WHAT IS BEING ASKED | Take every line from the data that has the word "Communication" in it.

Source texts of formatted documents
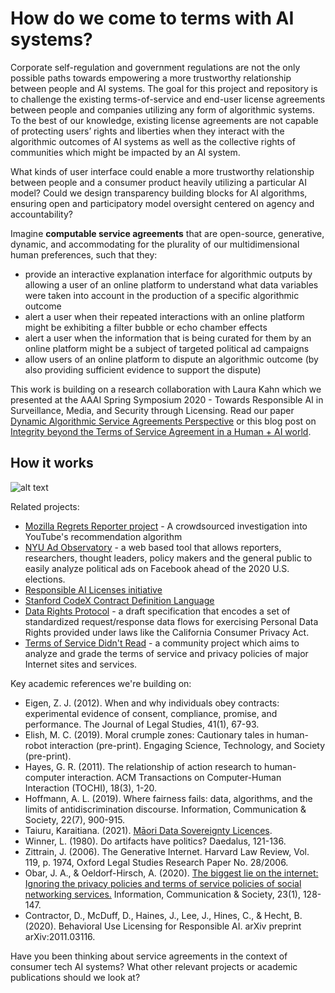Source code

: # How do we come to terms with AI systems?
Corporate self-regulation and government regulations are not the only possible paths towards empowering a more trustworthy relationship between people and AI systems. The goal for this project and repository is to challenge the existing terms-of-service and end-user license agreements between people and companies utilizing any form of algorithmic systems. To the best of our knowledge, existing license agreements are not capable of protecting users’ rights and liberties when they interact with the algorithmic outcomes of AI systems as well as the collective rights of communities which might be impacted by an AI system.

What kinds of user interface could enable a more trustworthy relationship between people and a consumer product heavily utilizing a particular AI model? Could we design transparency building blocks for AI algorithms, ensuring open and participatory model oversight centered on agency and accountability?

Imagine **computable service agreements** that are open-source, generative, dynamic, and accommodating for the plurality of our multidimensional human preferences, such that they:
* provide an interactive explanation interface for algorithmic outputs by allowing a user of an online platform to understand what data variables were taken into account in the production of a specific algorithmic outcome
* alert a user when their repeated interactions with an online platform might be exhibiting a filter bubble or echo chamber effects
* alert a user when the information that is being curated for them by an online platform might be a subject of targeted political ad campaigns
* allow users of an online platform to dispute an algorithmic outcome (by also providing sufficient evidence to support the dispute) 


This work is building on a research collaboration with Laura Kahn which we presented at the AAAI Spring Symposium 2020 - Towards Responsible AI in Surveillance, Media, and Security through Licensing. Read our paper [Dynamic Algorithmic Service Agreements Perspective](https://arxiv.org/pdf/1912.04947.pdf) or this blog post on [Integrity beyond the Terms of Service Agreement in a Human + AI world](https://bobi-rakova.medium.com/integrity-beyond-the-terms-of-service-agreement-in-a-human-ai-world-eb2d940da66f).

## How it works

![alt text](https://github.com/bobi-rakova/dynamic-alg-service-agreements/blob/main/how-it-works-diagram.png?raw=true)

Related projects:
* [Mozilla Regrets Reporter project](https://assets.mofoprod.net/network/documents/Mozilla_YouTube_Regrets_Report.pdf) - A crowdsourced investigation into YouTube's recommendation algorithm
* [NYU Ad Observatory](https://iddp.gwu.edu/nyu-ad-observatory) - a web based tool that allows reporters, researchers, thought leaders, policy makers and the general public to easily analyze political ads on Facebook ahead of the 2020 U.S. elections.
* [Responsible AI Licenses initiative](https://www.licenses.ai/)
* [Stanford CodeX Contract Definition Language](https://law.stanford.edu/2021/04/07/contract-definition-language/)
* [Data Rights Protocol](https://datarightsprotocol.org/) - a draft specification that encodes a set of standardized request/response data flows for exercising Personal Data Rights provided under laws like the California Consumer Privacy Act.
* [Terms of Service Didn't Read](https://tosdr.org/) - a community project which aims to analyze and grade the terms of service and privacy policies of major Internet sites and services.

Key academic references we're building on:
* Eigen, Z. J. (2012). When and why individuals obey contracts: experimental evidence of consent, compliance, promise, and performance. The Journal of Legal Studies, 41(1), 67-93.
* Elish, M. C. (2019). Moral crumple zones: Cautionary tales in human-robot interaction (pre-print). Engaging Science, Technology, and Society (pre-print).
* Hayes, G. R. (2011). The relationship of action research to human-computer interaction. ACM Transactions on Computer-Human Interaction (TOCHI), 18(3), 1-20.
* Hoffmann, A. L. (2019). Where fairness fails: data, algorithms, and the limits of antidiscrimination discourse. Information, Communication & Society, 22(7), 900-915.
* Taiuru, Karaitiana. (2021). [Māori Data Sovereignty Licences](https://www.taiuru.maori.nz/maori-data-sovereignty-licences/).
* Winner, L. (1980). Do artifacts have politics? Daedalus, 121-136.
* Zittrain, J. (2006). The Generative Internet. Harvard Law Review, Vol. 119, p. 1974, Oxford Legal Studies Research Paper No. 28/2006.
* Obar, J. A., & Oeldorf-Hirsch, A. (2020). [The biggest lie on the internet: Ignoring the privacy policies and terms of service policies of social networking services.](https://papers.ssrn.com/sol3/papers.cfm?abstract_id=2757465) Information, Communication & Society, 23(1), 128-147.
* Contractor, D., McDuff, D., Haines, J., Lee, J., Hines, C., & Hecht, B. (2020). Behavioral Use Licensing for Responsible AI. arXiv preprint arXiv:2011.03116.


Have you been thinking about service agreements in the context of consumer tech AI systems? What other relevant projects or academic publications should we look at?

ANSWER SPACE |
* Hoffmann, A. L. (2019). Where fairness fails: data, algorithms, and the limits of antidiscrimination discourse. Information, Communication & Society, 22(7), 900-915.
* Obar, J. A., & Oeldorf-Hirsch, A. (2020). [The biggest lie on the internet: Ignoring the privacy policies and terms of service policies of social networking services.](https://papers.ssrn.com/sol3/papers.cfm?abstract_id=2757465) Information, Communication & Society, 23(1), 128-147.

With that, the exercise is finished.